BEGIN Recorded information
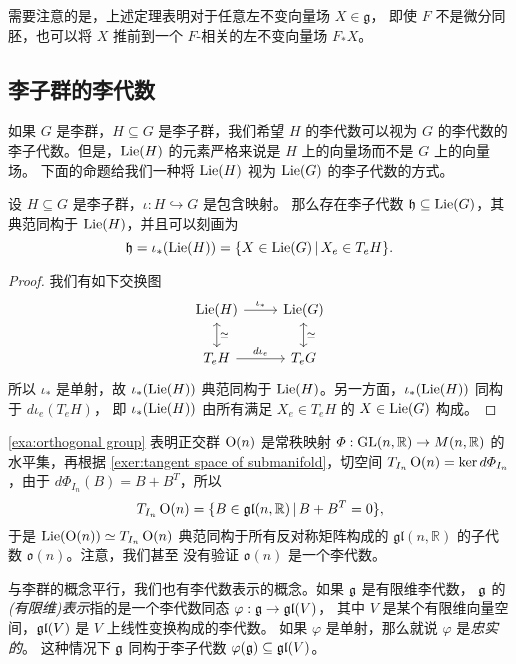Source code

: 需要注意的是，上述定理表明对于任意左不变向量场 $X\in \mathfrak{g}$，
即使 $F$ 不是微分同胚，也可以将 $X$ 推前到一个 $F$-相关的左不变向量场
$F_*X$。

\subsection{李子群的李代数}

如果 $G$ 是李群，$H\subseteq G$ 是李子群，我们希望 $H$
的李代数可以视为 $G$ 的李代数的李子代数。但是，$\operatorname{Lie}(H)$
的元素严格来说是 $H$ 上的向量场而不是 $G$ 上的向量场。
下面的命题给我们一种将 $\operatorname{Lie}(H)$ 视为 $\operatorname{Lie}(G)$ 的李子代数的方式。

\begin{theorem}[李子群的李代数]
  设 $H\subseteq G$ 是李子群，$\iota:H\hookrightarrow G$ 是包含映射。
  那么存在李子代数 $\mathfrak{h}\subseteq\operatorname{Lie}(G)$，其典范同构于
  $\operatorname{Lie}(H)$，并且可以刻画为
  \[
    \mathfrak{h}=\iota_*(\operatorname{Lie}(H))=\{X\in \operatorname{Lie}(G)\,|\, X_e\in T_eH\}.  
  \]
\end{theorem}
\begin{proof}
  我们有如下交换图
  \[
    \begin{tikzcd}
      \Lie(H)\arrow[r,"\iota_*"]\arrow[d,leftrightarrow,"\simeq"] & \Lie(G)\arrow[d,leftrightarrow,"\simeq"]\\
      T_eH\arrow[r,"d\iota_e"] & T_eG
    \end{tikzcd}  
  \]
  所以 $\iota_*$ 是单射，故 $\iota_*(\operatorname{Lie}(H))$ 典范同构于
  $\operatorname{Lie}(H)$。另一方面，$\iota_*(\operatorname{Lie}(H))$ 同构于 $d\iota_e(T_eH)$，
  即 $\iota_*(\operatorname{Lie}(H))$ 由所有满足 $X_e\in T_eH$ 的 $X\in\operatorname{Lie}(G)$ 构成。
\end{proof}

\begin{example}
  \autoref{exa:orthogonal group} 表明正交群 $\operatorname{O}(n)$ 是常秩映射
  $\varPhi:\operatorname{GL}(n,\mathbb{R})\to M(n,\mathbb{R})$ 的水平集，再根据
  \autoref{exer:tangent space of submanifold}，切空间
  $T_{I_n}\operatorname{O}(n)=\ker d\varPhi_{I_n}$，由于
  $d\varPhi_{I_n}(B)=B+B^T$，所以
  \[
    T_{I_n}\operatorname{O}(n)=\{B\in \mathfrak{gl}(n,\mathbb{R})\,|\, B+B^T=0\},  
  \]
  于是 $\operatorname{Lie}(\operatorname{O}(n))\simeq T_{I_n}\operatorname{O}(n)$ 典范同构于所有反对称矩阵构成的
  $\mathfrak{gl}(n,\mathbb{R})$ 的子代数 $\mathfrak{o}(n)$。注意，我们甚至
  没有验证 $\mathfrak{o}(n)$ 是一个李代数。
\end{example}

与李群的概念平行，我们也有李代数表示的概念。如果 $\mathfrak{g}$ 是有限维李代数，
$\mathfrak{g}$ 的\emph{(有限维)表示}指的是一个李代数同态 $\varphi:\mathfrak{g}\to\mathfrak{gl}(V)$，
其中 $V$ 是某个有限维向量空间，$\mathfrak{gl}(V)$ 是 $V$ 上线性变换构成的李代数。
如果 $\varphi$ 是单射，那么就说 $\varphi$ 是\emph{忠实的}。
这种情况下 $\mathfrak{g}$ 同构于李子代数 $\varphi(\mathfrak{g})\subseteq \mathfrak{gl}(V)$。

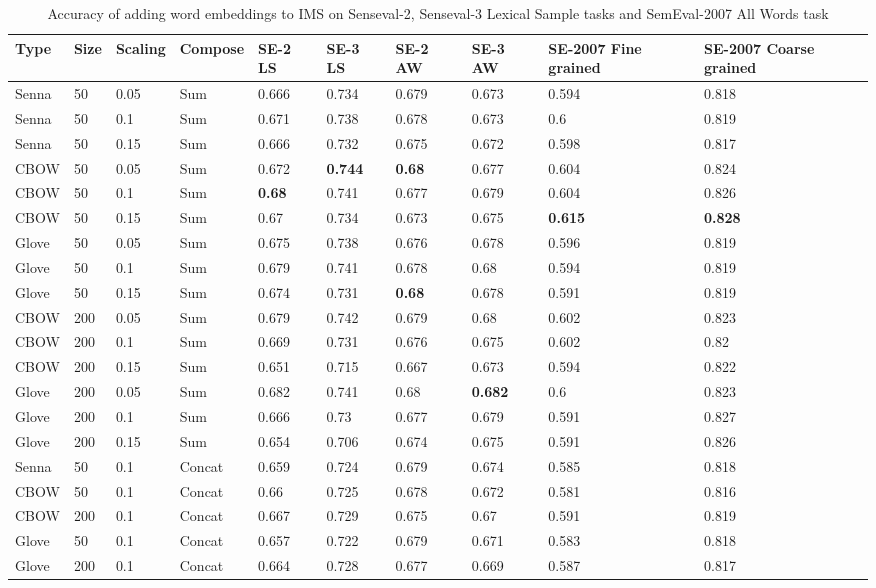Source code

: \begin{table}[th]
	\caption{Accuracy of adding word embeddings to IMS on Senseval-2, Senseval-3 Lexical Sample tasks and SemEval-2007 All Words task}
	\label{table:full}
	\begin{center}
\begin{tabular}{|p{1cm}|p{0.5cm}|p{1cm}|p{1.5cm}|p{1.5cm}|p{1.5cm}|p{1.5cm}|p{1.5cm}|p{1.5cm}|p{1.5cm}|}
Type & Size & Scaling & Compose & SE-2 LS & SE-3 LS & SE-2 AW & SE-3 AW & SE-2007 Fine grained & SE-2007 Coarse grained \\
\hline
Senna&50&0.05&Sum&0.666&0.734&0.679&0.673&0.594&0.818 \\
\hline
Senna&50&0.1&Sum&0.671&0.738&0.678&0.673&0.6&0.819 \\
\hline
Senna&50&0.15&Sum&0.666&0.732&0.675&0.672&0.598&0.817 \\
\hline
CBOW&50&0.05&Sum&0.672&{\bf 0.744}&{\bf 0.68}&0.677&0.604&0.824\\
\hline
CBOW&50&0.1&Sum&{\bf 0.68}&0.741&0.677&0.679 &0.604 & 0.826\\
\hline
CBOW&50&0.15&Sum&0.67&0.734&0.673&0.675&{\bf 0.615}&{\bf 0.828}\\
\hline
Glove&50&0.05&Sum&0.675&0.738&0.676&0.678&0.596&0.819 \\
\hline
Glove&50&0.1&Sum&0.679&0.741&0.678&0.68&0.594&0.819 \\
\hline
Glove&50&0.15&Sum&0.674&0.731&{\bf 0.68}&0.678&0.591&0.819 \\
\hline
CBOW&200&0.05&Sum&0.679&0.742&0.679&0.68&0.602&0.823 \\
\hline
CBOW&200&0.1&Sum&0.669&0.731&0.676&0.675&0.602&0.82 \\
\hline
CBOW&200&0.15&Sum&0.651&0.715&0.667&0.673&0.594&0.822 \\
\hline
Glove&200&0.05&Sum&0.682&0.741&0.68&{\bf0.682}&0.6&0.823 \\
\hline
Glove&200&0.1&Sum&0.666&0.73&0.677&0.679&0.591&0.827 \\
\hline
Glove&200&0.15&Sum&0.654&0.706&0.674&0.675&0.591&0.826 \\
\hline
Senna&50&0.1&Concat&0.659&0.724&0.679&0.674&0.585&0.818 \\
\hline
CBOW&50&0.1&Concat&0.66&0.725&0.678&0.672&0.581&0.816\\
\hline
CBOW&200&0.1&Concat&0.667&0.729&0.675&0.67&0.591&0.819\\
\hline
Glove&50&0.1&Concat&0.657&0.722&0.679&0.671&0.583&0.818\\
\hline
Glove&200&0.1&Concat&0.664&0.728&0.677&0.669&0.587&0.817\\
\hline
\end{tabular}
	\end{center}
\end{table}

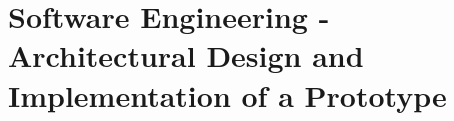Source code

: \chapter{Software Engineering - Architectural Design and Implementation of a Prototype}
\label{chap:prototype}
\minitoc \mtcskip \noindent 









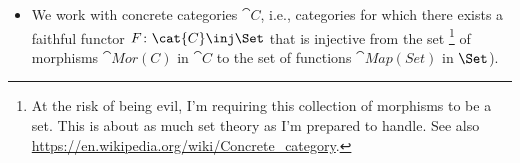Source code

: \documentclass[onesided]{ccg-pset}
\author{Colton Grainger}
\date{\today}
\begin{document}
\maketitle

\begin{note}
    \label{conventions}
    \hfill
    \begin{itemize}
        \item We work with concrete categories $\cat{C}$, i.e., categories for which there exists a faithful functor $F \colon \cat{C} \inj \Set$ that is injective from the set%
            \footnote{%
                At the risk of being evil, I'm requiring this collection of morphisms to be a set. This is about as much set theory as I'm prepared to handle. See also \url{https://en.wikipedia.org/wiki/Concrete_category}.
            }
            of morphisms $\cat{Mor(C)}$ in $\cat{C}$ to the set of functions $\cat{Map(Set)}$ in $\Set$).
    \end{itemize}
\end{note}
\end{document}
END Recorded information
* _Work to complete_
Copy all the material above exactly, but skip each image.

* _Exercise result_
Source code

: 需要注意的是，上述定理表明对于任意左不变向量场 $X\in \mathfrak{g}$，
即使 $F$ 不是微分同胚，也可以将 $X$ 推前到一个 $F$-相关的左不变向量场
$F_*X$。

\subsection{李子群的李代数}

如果 $G$ 是李群，$H\subseteq G$ 是李子群，我们希望 $H$
的李代数可以视为 $G$ 的李代数的李子代数。但是，$\operatorname{Lie}(H)$
的元素严格来说是 $H$ 上的向量场而不是 $G$ 上的向量场。
下面的命题给我们一种将 $\operatorname{Lie}(H)$ 视为 $\operatorname{Lie}(G)$ 的李子代数的方式。

\begin{theorem}[李子群的李代数]
  设 $H\subseteq G$ 是李子群，$\iota:H\hookrightarrow G$ 是包含映射。
  那么存在李子代数 $\mathfrak{h}\subseteq\operatorname{Lie}(G)$，其典范同构于
  $\operatorname{Lie}(H)$，并且可以刻画为
  \[
    \mathfrak{h}=\iota_*(\operatorname{Lie}(H))=\{X\in \operatorname{Lie}(G)\,|\, X_e\in T_eH\}.  
  \]
\end{theorem}
\begin{proof}
  我们有如下交换图
  \[
    \begin{tikzcd}
      \Lie(H)\arrow[r,"\iota_*"]\arrow[d,leftrightarrow,"\simeq"] & \Lie(G)\arrow[d,leftrightarrow,"\simeq"]\\
      T_eH\arrow[r,"d\iota_e"] & T_eG
    \end{tikzcd}  
  \]
  所以 $\iota_*$ 是单射，故 $\iota_*(\operatorname{Lie}(H))$ 典范同构于
  $\operatorname{Lie}(H)$。另一方面，$\iota_*(\operatorname{Lie}(H))$ 同构于 $d\iota_e(T_eH)$，
  即 $\iota_*(\operatorname{Lie}(H))$ 由所有满足 $X_e\in T_eH$ 的 $X\in\operatorname{Lie}(G)$ 构成。
\end{proof}

\begin{example}
  \autoref{exa:orthogonal group} 表明正交群 $\operatorname{O}(n)$ 是常秩映射
  $\varPhi:\operatorname{GL}(n,\mathbb{R})\to M(n,\mathbb{R})$ 的水平集，再根据
  \autoref{exer:tangent space of submanifold}，切空间
  $T_{I_n}\operatorname{O}(n)=\ker d\varPhi_{I_n}$，由于
  $d\varPhi_{I_n}(B)=B+B^T$，所以
  \[
    T_{I_n}\operatorname{O}(n)=\{B\in \mathfrak{gl}(n,\mathbb{R})\,|\, B+B^T=0\},  
  \]
  于是 $\operatorname{Lie}(\operatorname{O}(n))\simeq T_{I_n}\operatorname{O}(n)$ 典范同构于所有反对称矩阵构成的
  $\mathfrak{gl}(n,\mathbb{R})$ 的子代数 $\mathfrak{o}(n)$。注意，我们甚至
  没有验证 $\mathfrak{o}(n)$ 是一个李代数。
\end{example}

与李群的概念平行，我们也有李代数表示的概念。如果 $\mathfrak{g}$ 是有限维李代数，
$\mathfrak{g}$ 的\emph{(有限维)表示}指的是一个李代数同态 $\varphi:\mathfrak{g}\to\mathfrak{gl}(V)$，
其中 $V$ 是某个有限维向量空间，$\mathfrak{gl}(V)$ 是 $V$ 上线性变换构成的李代数。
如果 $\varphi$ 是单射，那么就说 $\varphi$ 是\emph{忠实的}。
这种情况下 $\mathfrak{g}$ 同构于李子代数 $\varphi(\mathfrak{g})\subseteq \mathfrak{gl}(V)$。

Source code

: \begin{table}[th]
	\caption{Accuracy of adding word embeddings to IMS on Senseval-2, Senseval-3 Lexical Sample tasks and SemEval-2007 All Words task}
	\label{table:full}
	\begin{center}
\begin{tabular}{|p{1cm}|p{0.5cm}|p{1cm}|p{1.5cm}|p{1.5cm}|p{1.5cm}|p{1.5cm}|p{1.5cm}|p{1.5cm}|p{1.5cm}|}
Type & Size & Scaling & Compose & SE-2 LS & SE-3 LS & SE-2 AW & SE-3 AW & SE-2007 Fine grained & SE-2007 Coarse grained \\
\hline
Senna&50&0.05&Sum&0.666&0.734&0.679&0.673&0.594&0.818 \\
\hline
Senna&50&0.1&Sum&0.671&0.738&0.678&0.673&0.6&0.819 \\
\hline
Senna&50&0.15&Sum&0.666&0.732&0.675&0.672&0.598&0.817 \\
\hline
CBOW&50&0.05&Sum&0.672&{\bf 0.744}&{\bf 0.68}&0.677&0.604&0.824\\
\hline
CBOW&50&0.1&Sum&{\bf 0.68}&0.741&0.677&0.679 &0.604 & 0.826\\
\hline
CBOW&50&0.15&Sum&0.67&0.734&0.673&0.675&{\bf 0.615}&{\bf 0.828}\\
\hline
Glove&50&0.05&Sum&0.675&0.738&0.676&0.678&0.596&0.819 \\
\hline
Glove&50&0.1&Sum&0.679&0.741&0.678&0.68&0.594&0.819 \\
\hline
Glove&50&0.15&Sum&0.674&0.731&{\bf 0.68}&0.678&0.591&0.819 \\
\hline
CBOW&200&0.05&Sum&0.679&0.742&0.679&0.68&0.602&0.823 \\
\hline
CBOW&200&0.1&Sum&0.669&0.731&0.676&0.675&0.602&0.82 \\
\hline
CBOW&200&0.15&Sum&0.651&0.715&0.667&0.673&0.594&0.822 \\
\hline
Glove&200&0.05&Sum&0.682&0.741&0.68&{\bf0.682}&0.6&0.823 \\
\hline
Glove&200&0.1&Sum&0.666&0.73&0.677&0.679&0.591&0.827 \\
\hline
Glove&200&0.15&Sum&0.654&0.706&0.674&0.675&0.591&0.826 \\
\hline
Senna&50&0.1&Concat&0.659&0.724&0.679&0.674&0.585&0.818 \\
\hline
CBOW&50&0.1&Concat&0.66&0.725&0.678&0.672&0.581&0.816\\
\hline
CBOW&200&0.1&Concat&0.667&0.729&0.675&0.67&0.591&0.819\\
\hline
Glove&50&0.1&Concat&0.657&0.722&0.679&0.671&0.583&0.818\\
\hline
Glove&200&0.1&Concat&0.664&0.728&0.677&0.669&0.587&0.817\\
\hline
\end{tabular}
	\end{center}
\end{table}

Source code

: \chapter{Software Engineering - Architectural Design and Implementation of a Prototype}
\label{chap:prototype}
\minitoc \mtcskip \noindent 









Source code

: \documentclass[onesided]{ccg-pset}
\author{Colton Grainger}
\date{\today}
\begin{document}
\maketitle

\begin{note}
    \label{conventions}
    \hfill
    \begin{itemize}
        \item We work with concrete categories $\cat{C}$, i.e., categories for which there exists a faithful functor $F \colon \cat{C} \inj \Set$ that is injective from the set%
            \footnote{%
                At the risk of being evil, I'm requiring this collection of morphisms to be a set. This is about as much set theory as I'm prepared to handle. See also \url{https://en.wikipedia.org/wiki/Concrete_category}.
            }
            of morphisms $\cat{Mor(C)}$ in $\cat{C}$ to the set of functions $\cat{Map(Set)}$ in $\Set$).
    \end{itemize}
\end{note}
\end{document}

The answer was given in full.